■ SUPPLIED DATA ■
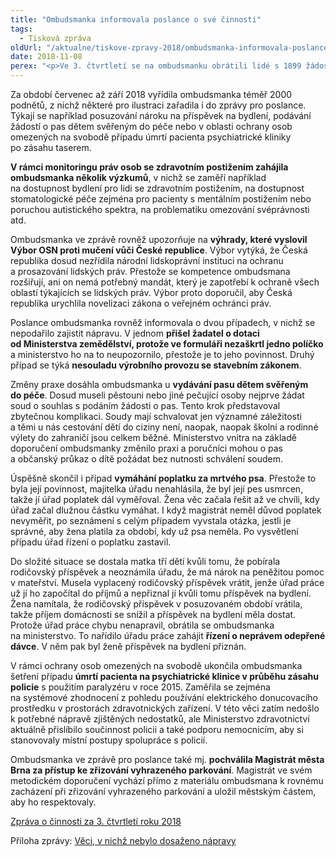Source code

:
 ```yaml
---
title: "Ombudsmanka informovala poslance o své činnosti"
tags:
  - Tisková zpráva
oldUrl: "/aktualne/tiskove-zpravy-2018/ombudsmanka-informovala-poslance-o-sve-cinnosti"
date: 2018-11-08
perex: "<p>Ve 3. čtvrtletí se na ombudsmanku obrátili lidé s 1899 žádostmi o pomoc. Nejčastěji se jejich výhrady týkaly postupu Vězeňské služby ČR, důchodů a dávek pomoci v hmotné nouzi. V 60 přijatých podnětech se objevila námitka nerovného zacházení. To nejpodstatnější ze své činnosti ve 3. čtvrtletí shrnula ombudsmanka ve zprávě, kterou zaslala Poslanecké sněmovně.</p>"
---
```


<!-- imported from the old website -->

<p>Za období červenec až září 2018 vyřídila ombudsmanka téměř 2000 podnětů, z nichž některé pro ilustraci zařadila i do zprávy pro poslance. Týkají se například posuzování nároku na příspěvek na bydlení, podávání žádostí o pas dětem svěřeným do péče nebo v oblasti ochrany osob omezených na svobodě případu úmrtí pacienta psychiatrické kliniky po zásahu taserem. </p> <p><b>V rámci monitoringu práv osob se zdravotním postižením zahájila ombudsmanka několik výzkumů</b>, v nichž se zaměří například na dostupnost bydlení pro lidi se zdravotním postižením, na dostupnost stomatologické péče zejména pro pacienty s mentálním postižením nebo poruchou autistického spektra, na problematiku omezování svéprávnosti atd.</p> <p>Ombudsmanka ve zprávě rovněž upozorňuje na <b>výhrady, které vyslovil Výbor OSN proti mučení vůči České republice</b>. Výbor vytýká, že Česká republika dosud nezřídila národní lidskoprávní instituci na ochranu a prosazování lidských práv. Přestože se kompetence ombudsmana rozšiřují, ani on nemá potřebný mandát, který je zapotřebí k ochraně všech oblastí týkajících se lidských práv. Výbor proto doporučil, aby Česká republika urychlila novelizaci zákona o veřejném ochránci práv.</p><p>Poslance ombudsmanka rovněž informovala o dvou případech, v nichž se nepodařilo zajistit nápravu. V jednom <b>přišel žadatel o dotaci od Ministerstva zemědělství, protože ve formuláři nezaškrtl jedno políčko</b> a ministerstvo ho na to neupozornilo, přestože je to jeho povinnost. Druhý případ se týká <b>nesouladu výrobního provozu se stavebním zákonem</b>.</p> <p>Změny praxe dosáhla ombudsmanka u <b>vydávání pasu dětem svěřeným do péče</b>. Dosud museli pěstouni nebo jiné pečující osoby nejprve žádat soud o souhlas s podáním žádosti o pas. Tento krok představoval zbytečnou komplikaci. Soudy mají schvalovat jen významné záležitosti a těmi u nás cestování dětí do ciziny není, naopak, naopak školní a rodinné výlety do zahraničí jsou celkem běžné. Ministerstvo vnitra na základě doporučení ombudsmanky změnilo praxi a poručníci mohou o pas a občanský průkaz o dítě požádat bez nutnosti schválení soudem.</p> <p>Úspěšně skončil i případ <b>vymáhání poplatku za mrtvého psa</b>. Přestože to byla její povinnost, majitelka úřadu nenahlásila, že byl její pes usmrcen, takže jí úřad poplatek dál vyměřoval. Žena věc začala řešit až ve chvíli, kdy úřad začal dlužnou částku vymáhat. I když magistrát neměl důvod poplatek nevyměřit, po seznámení s celým případem vyvstala otázka, jestli je správné, aby žena platila za období, kdy už psa neměla. Po vysvětlení případu úřad řízení o poplatku zastavil.</p> <p>Do složité situace se dostala matka tří dětí kvůli tomu, že pobírala rodičovský příspěvek a neoznámila úřadu, že má nárok na peněžitou pomoc v mateřství. Musela vyplacený rodičovský příspěvek vrátit, jenže úřad práce už jí ho započítal do příjmů a nepřiznal jí kvůli tomu příspěvek na bydlení. Žena namítala, že rodičovský příspěvek v posuzovaném období vrátila, takže příjem domácnosti se snížil a příspěvek na bydlení měla dostat. Protože úřad práce chybu nenapravil, obrátila se ombudsmanka na ministerstvo. To nařídilo úřadu práce zahájit <b>řízení o neprávem odepřené dávce</b>. V něm pak byl ženě příspěvek na bydlení přiznán.</p> <p>V rámci ochrany osob omezených na svobodě ukončila ombudsmanka šetření případu <b>úmrtí pacienta na psychiatrické klinice v průběhu zásahu policie</b> s použitím paralyzéru v roce 2015. Zaměřila se zejména na systémové zhodnocení z pohledu používání elektrického donucovacího prostředku v prostorách zdravotnických zařízení. V této věci zatím nedošlo k potřebné nápravě zjištěných nedostatků, ale Ministerstvo zdravotnictví aktuálně přislíbilo součinnost policii a také podporu nemocnicím, aby si stanovovaly místní postupy spolupráce s policií.</p><p> Ombudsmanka ve zprávě pro poslance také mj. <b>pochválila Magistrát města Brna za přístup ke zřizování vyhrazeného parkování</b>. Magistrát ve svém metodickém doporučení vychází přímo z materiálu ombudsmana k rovnému zacházení při zřizování vyhrazeného parkování a uložil městským částem, aby ho respektovaly.</p><p><a href="https://www.ochrance.cz/fileadmin/user_upload/zpravy_pro_poslaneckou_snemovnu/Ctvrtletky/2018/2018-III-Q.pdf" target="_blank">Zpráva o činnosti za 3. čtvrtletí roku 2018</a></p><p>Příloha zprávy: <a href="https://www.ochrance.cz/fileadmin/user_upload/zpravy_pro_poslaneckou_snemovnu/Ctvrtletky/2018/2018-III-Q-sankce.pdf" target="_blank">Věci, v nichž nebylo dosaženo nápravy</a></p>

■ HOW TO COMPLETE THIS TASK ■
Could you print the data exactly as it appears and keep the pictures out?

■ ANSWER AREA ■
Source code

:
 ```yaml
---
title: "Ombudsmanka informovala poslance o své činnosti"
tags:
  - Tisková zpráva
oldUrl: "/aktualne/tiskove-zpravy-2018/ombudsmanka-informovala-poslance-o-sve-cinnosti"
date: 2018-11-08
perex: "<p>Ve 3. čtvrtletí se na ombudsmanku obrátili lidé s 1899 žádostmi o pomoc. Nejčastěji se jejich výhrady týkaly postupu Vězeňské služby ČR, důchodů a dávek pomoci v hmotné nouzi. V 60 přijatých podnětech se objevila námitka nerovného zacházení. To nejpodstatnější ze své činnosti ve 3. čtvrtletí shrnula ombudsmanka ve zprávě, kterou zaslala Poslanecké sněmovně.</p>"
---
```


<!-- imported from the old website -->

<p>Za období červenec až září 2018 vyřídila ombudsmanka téměř 2000 podnětů, z nichž některé pro ilustraci zařadila i do zprávy pro poslance. Týkají se například posuzování nároku na příspěvek na bydlení, podávání žádostí o pas dětem svěřeným do péče nebo v oblasti ochrany osob omezených na svobodě případu úmrtí pacienta psychiatrické kliniky po zásahu taserem. </p> <p><b>V rámci monitoringu práv osob se zdravotním postižením zahájila ombudsmanka několik výzkumů</b>, v nichž se zaměří například na dostupnost bydlení pro lidi se zdravotním postižením, na dostupnost stomatologické péče zejména pro pacienty s mentálním postižením nebo poruchou autistického spektra, na problematiku omezování svéprávnosti atd.</p> <p>Ombudsmanka ve zprávě rovněž upozorňuje na <b>výhrady, které vyslovil Výbor OSN proti mučení vůči České republice</b>. Výbor vytýká, že Česká republika dosud nezřídila národní lidskoprávní instituci na ochranu a prosazování lidských práv. Přestože se kompetence ombudsmana rozšiřují, ani on nemá potřebný mandát, který je zapotřebí k ochraně všech oblastí týkajících se lidských práv. Výbor proto doporučil, aby Česká republika urychlila novelizaci zákona o veřejném ochránci práv.</p><p>Poslance ombudsmanka rovněž informovala o dvou případech, v nichž se nepodařilo zajistit nápravu. V jednom <b>přišel žadatel o dotaci od Ministerstva zemědělství, protože ve formuláři nezaškrtl jedno políčko</b> a ministerstvo ho na to neupozornilo, přestože je to jeho povinnost. Druhý případ se týká <b>nesouladu výrobního provozu se stavebním zákonem</b>.</p> <p>Změny praxe dosáhla ombudsmanka u <b>vydávání pasu dětem svěřeným do péče</b>. Dosud museli pěstouni nebo jiné pečující osoby nejprve žádat soud o souhlas s podáním žádosti o pas. Tento krok představoval zbytečnou komplikaci. Soudy mají schvalovat jen významné záležitosti a těmi u nás cestování dětí do ciziny není, naopak, naopak školní a rodinné výlety do zahraničí jsou celkem běžné. Ministerstvo vnitra na základě doporučení ombudsmanky změnilo praxi a poručníci mohou o pas a občanský průkaz o dítě požádat bez nutnosti schválení soudem.</p> <p>Úspěšně skončil i případ <b>vymáhání poplatku za mrtvého psa</b>. Přestože to byla její povinnost, majitelka úřadu nenahlásila, že byl její pes usmrcen, takže jí úřad poplatek dál vyměřoval. Žena věc začala řešit až ve chvíli, kdy úřad začal dlužnou částku vymáhat. I když magistrát neměl důvod poplatek nevyměřit, po seznámení s celým případem vyvstala otázka, jestli je správné, aby žena platila za období, kdy už psa neměla. Po vysvětlení případu úřad řízení o poplatku zastavil.</p> <p>Do složité situace se dostala matka tří dětí kvůli tomu, že pobírala rodičovský příspěvek a neoznámila úřadu, že má nárok na peněžitou pomoc v mateřství. Musela vyplacený rodičovský příspěvek vrátit, jenže úřad práce už jí ho započítal do příjmů a nepřiznal jí kvůli tomu příspěvek na bydlení. Žena namítala, že rodičovský příspěvek v posuzovaném období vrátila, takže příjem domácnosti se snížil a příspěvek na bydlení měla dostat. Protože úřad práce chybu nenapravil, obrátila se ombudsmanka na ministerstvo. To nařídilo úřadu práce zahájit <b>řízení o neprávem odepřené dávce</b>. V něm pak byl ženě příspěvek na bydlení přiznán.</p> <p>V rámci ochrany osob omezených na svobodě ukončila ombudsmanka šetření případu <b>úmrtí pacienta na psychiatrické klinice v průběhu zásahu policie</b> s použitím paralyzéru v roce 2015. Zaměřila se zejména na systémové zhodnocení z pohledu používání elektrického donucovacího prostředku v prostorách zdravotnických zařízení. V této věci zatím nedošlo k potřebné nápravě zjištěných nedostatků, ale Ministerstvo zdravotnictví aktuálně přislíbilo součinnost policii a také podporu nemocnicím, aby si stanovovaly místní postupy spolupráce s policií.</p><p> Ombudsmanka ve zprávě pro poslance také mj. <b>pochválila Magistrát města Brna za přístup ke zřizování vyhrazeného parkování</b>. Magistrát ve svém metodickém doporučení vychází přímo z materiálu ombudsmana k rovnému zacházení při zřizování vyhrazeného parkování a uložil městským částem, aby ho respektovaly.</p><p><a href="https://www.ochrance.cz/fileadmin/user_upload/zpravy_pro_poslaneckou_snemovnu/Ctvrtletky/2018/2018-III-Q.pdf" target="_blank">Zpráva o činnosti za 3. čtvrtletí roku 2018</a></p><p>Příloha zprávy: <a href="https://www.ochrance.cz/fileadmin/user_upload/zpravy_pro_poslaneckou_snemovnu/Ctvrtletky/2018/2018-III-Q-sankce.pdf" target="_blank">Věci, v nichž nebylo dosaženo nápravy</a></p>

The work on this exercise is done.